Comics

I always loved cartoons: Looney Tunes, Disney classics, Don Bluth films, Tom and Jerry, The Simpsons, and Ren & Stimpy. Though I watched tons of crap in my youth, the quality cartoons stuck with me. In my opinion, two-dimensional cell animation has a unique charm that can’t be matched by computer animation, though companies like Pixar still do tremendous work.

Mad Magazine and weekly comic strips like Garfield, Calvin and Hobbes, and The Far Side helped shape my humor and style. I wanted to be an artist like my heroes. Little did I know how difficult and time-consuming it is to draw comics, let alone thousands of pictures of animation for minutes of action. Hats off to all the animators out there.

Like many kids, I spent a lot of my time drawing in school when I was bored. My comics were crude, violent, and juvenile, but they offered some kind of cathartic release to the daily drudgery of class. My most prolific work during this time was called “Kermit’s World,” involving a homicidal Kermit the Frog wrecking havoc onto the set of his Muppet Show. There was also a demented Uncle Scrooge, whose search for a missing dollar from his money bin led to a murderous rampage. Such comics were derivative, but they did present an element of absurd mayhem that I think was prevalent in the classic cartoons I grew up with.

In high school, I discovered legendary filmmaker Peter Jackson’s early splatter films, including his dark-comedy puppet movie Meet the Feebles (1989). When I first read about it in Fangoria Magazine, I couldn’t believe that such a movie existed. It was explicit, daring, and everything I was trying to do with my own gross-out notebook comics. I always thought I had understood good satire through Monty Python, SCTV, Saturday Night Live, and Kids in the Hall, for starters, but this movie represented to me the epitome of what satire was supposed to be.

In pre-Internet days, I couldn’t find the movie anywhere. I later ordered the VHS tape from some magazine for $60. I was envied by friends for acquiring what seemed like back then to be a rare find. I loved it. It was a work of genius; crude, grotesque, and extremely well made. That, of course, was my impression of the film at the time. What really struck me was how eerily similar it was to my own comics about the Muppets. I learned that you could make anything that you wanted to, just don’t get sued in the process. It’s no surprise that Peter Jackson would go on to make The Lord of the Rings trilogy and all that other stuff.

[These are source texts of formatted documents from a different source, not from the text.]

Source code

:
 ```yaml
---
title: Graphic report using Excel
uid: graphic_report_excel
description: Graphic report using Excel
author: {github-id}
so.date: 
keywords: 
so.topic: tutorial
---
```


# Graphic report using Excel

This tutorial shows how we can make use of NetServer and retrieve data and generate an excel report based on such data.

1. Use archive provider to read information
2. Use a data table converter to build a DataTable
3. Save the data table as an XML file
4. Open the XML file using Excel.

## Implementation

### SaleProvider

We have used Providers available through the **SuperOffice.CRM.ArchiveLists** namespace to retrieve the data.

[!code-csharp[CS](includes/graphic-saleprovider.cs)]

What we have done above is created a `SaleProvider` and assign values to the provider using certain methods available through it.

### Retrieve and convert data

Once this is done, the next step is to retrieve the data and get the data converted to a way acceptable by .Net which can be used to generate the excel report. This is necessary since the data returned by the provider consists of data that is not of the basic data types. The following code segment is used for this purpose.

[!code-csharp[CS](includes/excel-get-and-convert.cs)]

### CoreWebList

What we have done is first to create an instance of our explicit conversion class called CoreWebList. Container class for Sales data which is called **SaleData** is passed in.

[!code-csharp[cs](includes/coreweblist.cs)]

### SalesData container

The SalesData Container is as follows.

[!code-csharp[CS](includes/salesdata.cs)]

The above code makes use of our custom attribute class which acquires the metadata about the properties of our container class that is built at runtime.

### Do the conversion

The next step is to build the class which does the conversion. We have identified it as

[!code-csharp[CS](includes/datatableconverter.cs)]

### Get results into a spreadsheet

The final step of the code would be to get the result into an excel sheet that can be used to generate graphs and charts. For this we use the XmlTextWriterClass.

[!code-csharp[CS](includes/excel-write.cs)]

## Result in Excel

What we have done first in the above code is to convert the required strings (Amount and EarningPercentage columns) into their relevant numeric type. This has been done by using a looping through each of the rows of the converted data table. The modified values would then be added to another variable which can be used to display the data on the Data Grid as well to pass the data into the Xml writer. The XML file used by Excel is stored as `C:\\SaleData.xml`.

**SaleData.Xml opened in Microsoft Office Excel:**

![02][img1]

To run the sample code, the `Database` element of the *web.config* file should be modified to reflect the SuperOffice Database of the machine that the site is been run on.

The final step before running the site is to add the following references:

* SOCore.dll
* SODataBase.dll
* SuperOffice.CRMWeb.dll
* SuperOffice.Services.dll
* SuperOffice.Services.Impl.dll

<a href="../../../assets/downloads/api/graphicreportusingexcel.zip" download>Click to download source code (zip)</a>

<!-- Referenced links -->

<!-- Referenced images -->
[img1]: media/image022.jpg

There’s nothing I’d love more than to have volumes of published comics to my name. Unfortunately, life often doesn’t mirror fantasy. I do, however, have plenty of work on the horizon that will hit the Internet blog stratosphere when time permits. Here’s some characters:


The Depressed Ghost

The name is pretty self-explanatory. He’s a ghost who isn’t happy in the afterlife, and all his attempts to end things fail. But his story is only beginning, and we’ll see where it goes. He also makes an appearance in my book, Super Sassy Headlines for the New Millennium!

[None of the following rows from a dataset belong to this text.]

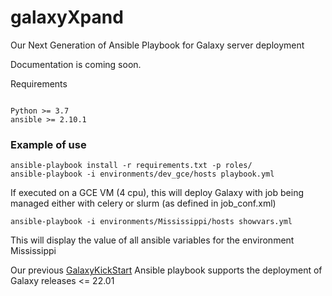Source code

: # galaxyXpand

Our Next Generation of Ansible Playbook for Galaxy server deployment

Documentation is coming soon.

Requirements
```

Python >= 3.7 
ansible >= 2.10.1
```

### Example of use

```
ansible-playbook install -r requirements.txt -p roles/
ansible-playbook -i environments/dev_gce/hosts playbook.yml
```
If executed on a GCE VM (4 cpu), this will deploy Galaxy with job being managed either
with celery or slurm (as defined in job_conf.xml)


```
ansible-playbook -i environments/Mississippi/hosts showvars.yml
```
This will display the value of all ansible variables for the environment Mississippi



Our previous [GalaxyKickStart](https://github.com/artbio/galaxykickstart) Ansible playbook
supports the deployment of Galaxy releases <= 22.01
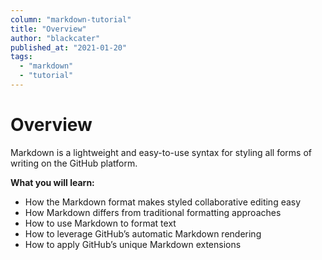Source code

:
 ```yaml
---
column: "markdown-tutorial"
title: "Overview"
author: "blackcater"
published_at: "2021-01-20"
tags:
  - "markdown"
  - "tutorial"
---
```


# Overview

Markdown is a lightweight and easy-to-use syntax for styling all forms of writing on the GitHub platform.

**What you will learn:**

- How the Markdown format makes styled collaborative editing easy
- How Markdown differs from traditional formatting approaches
- How to use Markdown to format text
- How to leverage GitHub’s automatic Markdown rendering
- How to apply GitHub’s unique Markdown extensions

The Hot-Tempered Middle Class Earthworm

Frank is a temperamental earthworm who just wants his beer and favorite cigar after a long day at the office. He lives in the suburbs with his wife Beverly and teenage son. His neighbor is an industrious ant who he doesn’t get along with. One year, he didn’t pay his taxes and almost went to jail, but that’s another story.


Quackman

Quackman is a masked crime-fighter who must balance his desire to clean up the streets with his seemingly normal running his own security company. His rabbit friend and martial-arts guru joins his nightly escapades as the enigmatic Masked Hare. Together, they fight the city’s most wanted criminals, from one thrilling episode to the next, in the most awesome adventures of Quackman!


The Fly Lawyer

The Fly Lawyer is here for all of your legal needs. He was once a man who underwent a series of medical experiments to pay for law school. One such experiment turned him into a fly, but he didn’t let that stop him. Say hello to Melvin Crane, Fly Lawyer, Attorney at Law, offices Orlando.